I hear and don’t hear every word Yuke says. For the first time in my life I can’t speak. I can’t take my eyes off Yuke, now that he knows I’m not Rhoe. He wouldn’t be telling his best friend, an Astral, how to airboard unless he knows I’m Ashley, someone who doesn’t know much about soaring.

“Your catchers will always stop you if you fall,” Yuke says, filling the silence between us. He raises his arms above his head. Delicate wings expand out from under his arms. Thin pinkish-purple skin stretches over delicate, long bones. No feathers at all. Just smooth, glimmering skin. And it’s crazy. A week ago I wouldn’t even look twice at a guy with a big nose, but now, I’m hot for an alien. With wings. He’s that hot.

I have to touch him. It’s beyond wanting to.
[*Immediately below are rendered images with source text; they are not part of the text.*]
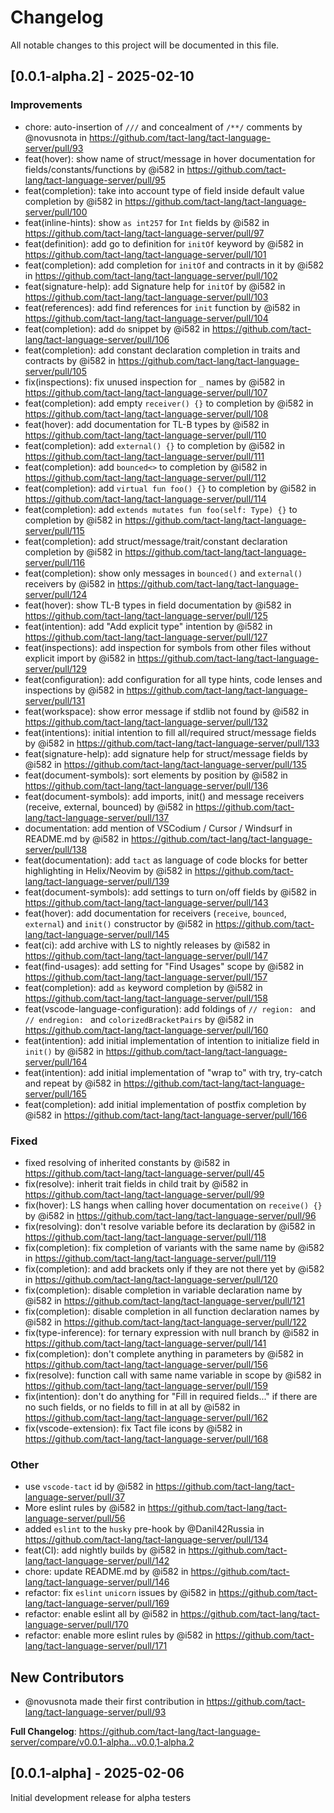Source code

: # Changelog

All notable changes to this project will be documented in this file.

## [0.0.1-alpha.2] - 2025-02-10

### Improvements

- chore: auto-insertion of `///` and concealment of `/**/` comments by @novusnota in https://github.com/tact-lang/tact-language-server/pull/93
- feat(hover): show name of struct/message in hover documentation for fields/constants/functions by @i582 in https://github.com/tact-lang/tact-language-server/pull/95
- feat(completion): take into account type of field inside default value completion by @i582 in https://github.com/tact-lang/tact-language-server/pull/100
- feat(inline-hints): show `as int257` for `Int` fields by @i582 in https://github.com/tact-lang/tact-language-server/pull/97
- feat(definition): add go to definition for `initOf` keyword by @i582 in https://github.com/tact-lang/tact-language-server/pull/101
- feat(completion): add completion for `initOf` and contracts in it by @i582 in https://github.com/tact-lang/tact-language-server/pull/102
- feat(signature-help): add Signature help for `initOf` by @i582 in https://github.com/tact-lang/tact-language-server/pull/103
- feat(references): add find references for `init` function by @i582 in https://github.com/tact-lang/tact-language-server/pull/104
- feat(completion): add `do` snippet by @i582 in https://github.com/tact-lang/tact-language-server/pull/106
- feat(completion): add constant declaration completion in traits and contracts by @i582 in https://github.com/tact-lang/tact-language-server/pull/105
- fix(inspections): fix unused inspection for `_` names by @i582 in https://github.com/tact-lang/tact-language-server/pull/107
- feat(completion): add empty `receiver() {}` to completion by @i582 in https://github.com/tact-lang/tact-language-server/pull/108
- feat(hover): add documentation for TL-B types by @i582 in https://github.com/tact-lang/tact-language-server/pull/110
- feat(completion): add `external() {}` to completion by @i582 in https://github.com/tact-lang/tact-language-server/pull/111
- feat(completion): add `bounced<>` to completion by @i582 in https://github.com/tact-lang/tact-language-server/pull/112
- feat(completion): add `virtual fun foo() {}` to completion by @i582 in https://github.com/tact-lang/tact-language-server/pull/114
- feat(completion): add `extends mutates fun foo(self: Type) {}` to completion by @i582 in https://github.com/tact-lang/tact-language-server/pull/115
- feat(completion): add struct/message/trait/constant declaration completion by @i582 in https://github.com/tact-lang/tact-language-server/pull/116
- feat(completion): show only messages in `bounced()` and `external()` receivers by @i582 in https://github.com/tact-lang/tact-language-server/pull/124
- feat(hover): show TL-B types in field documentation by @i582 in https://github.com/tact-lang/tact-language-server/pull/125
- feat(intention): add "Add explicit type" intention by @i582 in https://github.com/tact-lang/tact-language-server/pull/127
- feat(inspections): add inspection for symbols from other files without explicit import by @i582 in https://github.com/tact-lang/tact-language-server/pull/129
- feat(configuration): add configuration for all type hints, code lenses and inspections by @i582 in https://github.com/tact-lang/tact-language-server/pull/131
- feat(workspace): show error message if stdlib not found by @i582 in https://github.com/tact-lang/tact-language-server/pull/132
- feat(intentions): initial intention to fill all/required struct/message fields by @i582 in https://github.com/tact-lang/tact-language-server/pull/133
- feat(signature-help): add signature help for struct/message fields by @i582 in https://github.com/tact-lang/tact-language-server/pull/135
- feat(document-symbols): sort elements by position by @i582 in https://github.com/tact-lang/tact-language-server/pull/136
- feat(document-symbols): add imports, init() and message receivers (receive, external, bounced) by @i582 in https://github.com/tact-lang/tact-language-server/pull/137
- documentation: add mention of VSCodium / Cursor / Windsurf in README.md by @i582 in https://github.com/tact-lang/tact-language-server/pull/138
- feat(documentation): add `tact` as language of code blocks for better highlighting in Helix/Neovim by @i582 in https://github.com/tact-lang/tact-language-server/pull/139
- feat(document-symbols): add settings to turn on/off fields by @i582 in https://github.com/tact-lang/tact-language-server/pull/143
- feat(hover): add documentation for receivers (`receive`, `bounced`, `external`) and `init()` constructor by @i582 in https://github.com/tact-lang/tact-language-server/pull/145
- feat(ci): add archive with LS to nightly releases by @i582 in https://github.com/tact-lang/tact-language-server/pull/147
- feat(find-usages): add setting for "Find Usages" scope by @i582 in https://github.com/tact-lang/tact-language-server/pull/157
- feat(completion): add `as` keyword completion by @i582 in https://github.com/tact-lang/tact-language-server/pull/158
- feat(vscode-language-configuration): add foldings of `// region: ` and `// endregion: ` and `colorizedBracketPairs` by @i582 in https://github.com/tact-lang/tact-language-server/pull/160
- feat(intention): add initial implementation of intention to initialize field in `init()` by @i582 in https://github.com/tact-lang/tact-language-server/pull/164
- feat(intention): add initial implementation of "wrap to" with try, try-catch and repeat by @i582 in https://github.com/tact-lang/tact-language-server/pull/165
- feat(completion): add initial implementation of postfix completion by @i582 in https://github.com/tact-lang/tact-language-server/pull/166

### Fixed

- fixed resolving of inherited constants by @i582 in https://github.com/tact-lang/tact-language-server/pull/45
- fix(resolve): inherit trait fields in child trait by @i582 in https://github.com/tact-lang/tact-language-server/pull/99
- fix(hover): LS hangs when calling hover documentation on `receive() {}` by @i582 in https://github.com/tact-lang/tact-language-server/pull/96
- fix(resolving): don't resolve variable before its declaration by @i582 in https://github.com/tact-lang/tact-language-server/pull/118
- fix(completion): fix completion of variants with the same name by @i582 in https://github.com/tact-lang/tact-language-server/pull/119
- fix(completion): and add brackets only if they are not there yet by @i582 in https://github.com/tact-lang/tact-language-server/pull/120
- fix(completion): disable completion in variable declaration name by @i582 in https://github.com/tact-lang/tact-language-server/pull/121
- fix(completion): disable completion in all function declaration names by @i582 in https://github.com/tact-lang/tact-language-server/pull/122
- fix(type-inference): for ternary expression with null branch by @i582 in https://github.com/tact-lang/tact-language-server/pull/141
- fix(completion): don't complete anything in parameters by @i582 in https://github.com/tact-lang/tact-language-server/pull/156
- fix(resolve): function call with same name variable in scope by @i582 in https://github.com/tact-lang/tact-language-server/pull/159
- fix(intention): don't do anything for "Fill in required fields..." if there are no such fields, or no fields to fill in at all by @i582 in https://github.com/tact-lang/tact-language-server/pull/162
- fix(vscode-extension): fix Tact file icons by @i582 in https://github.com/tact-lang/tact-language-server/pull/168

### Other

- use `vscode-tact` id by @i582 in https://github.com/tact-lang/tact-language-server/pull/37
- More eslint rules by @i582 in https://github.com/tact-lang/tact-language-server/pull/56
- added `eslint` to the `husky` pre-hook by @Danil42Russia in https://github.com/tact-lang/tact-language-server/pull/134
- feat(CI): add nightly builds by @i582 in https://github.com/tact-lang/tact-language-server/pull/142
- chore: update README.md by @i582 in https://github.com/tact-lang/tact-language-server/pull/146
- refactor: fix `eslint` `unicorn` issues by @i582 in https://github.com/tact-lang/tact-language-server/pull/169
- refactor: enable eslint all by @i582 in https://github.com/tact-lang/tact-language-server/pull/170
- refactor: enable more eslint rules by @i582 in https://github.com/tact-lang/tact-language-server/pull/171

## New Contributors

- @novusnota made their first contribution in https://github.com/tact-lang/tact-language-server/pull/93

**Full Changelog**: https://github.com/tact-lang/tact-language-server/compare/v0.0.1-alpha...v0.0,1-alpha.2

## [0.0.1-alpha] - 2025-02-06

Initial development release for alpha testers
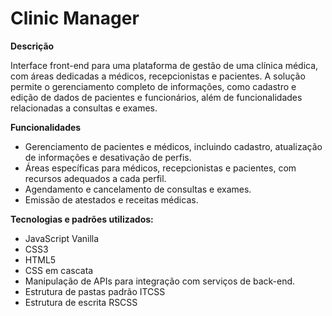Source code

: # Clinic Manager

**Descrição**

Interface front-end para uma plataforma de gestão de uma clínica médica, com áreas dedicadas a médicos, recepcionistas e pacientes. A solução permite o gerenciamento completo de informações, como cadastro e edição de dados de pacientes e funcionários, além de funcionalidades relacionadas a consultas e exames.

**Funcionalidades**
- Gerenciamento de pacientes e médicos, incluindo cadastro, atualização de informações e desativação de perfis.
- Áreas específicas para médicos, recepcionistas e pacientes, com recursos adequados a cada perfil.
- Agendamento e cancelamento de consultas e exames.
- Emissão de atestados e receitas médicas.
  
**Tecnologias e padrões utilizados:**
- JavaScript Vanilla
- CSS3
- HTML5
- CSS em cascata
- Manipulação de APIs para integração com serviços de back-end.
- Estrutura de pastas padrão ITCSS
- Estrutura de escrita RSCSS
The way Yuke spreads his wings makes his pecs flare and his biceps seize. He’s beyond gorgeous. Beyond anyone I’ve ever known before. The way his sheer wings take to the breeze in the meadow makes Yuke more unreal than he already is to me. He’s everything I never wanted and everything I can’t live without. It feels like we’re the only souls in the universe. The look in his golden exotic eyes melts my ability to stay away from him.

“You can’t be real,” I say taking a few steps closer to him, holding my hand out to touch his wing. Waiting for him to let me. To know it’s OK. He flexes and lets his head fall back a little inviting my touch. I lay my alien fingers on his smooth taught skin, and run them over his wing’s thin hollow bones. My eyes fill with tears. His wings flutter in a breeze. He’s beautiful.

Yuke sticks his chest out and when he drops his arms his catchers vanish back into his arms. “I can’t let you soar. Not now,” he says, the crowd cheers just beyond the trees.
Only then do I remember where we are. What we’re here to do. A band begins to play a set of songs. The crowd beyond the row of trees cheers again and again.

“I have to. I’m doing this for Rhoe,” I say.
Yuke puts his hand on my shoulder. I shudder.
“And for me,” I say.
Yuke’s golden eyes focus only on mine, on the Earthling inside of this alien body.
“And for you,” I say, feeling the beat of my hearts in my throat. “We’re going to win this damn thing.”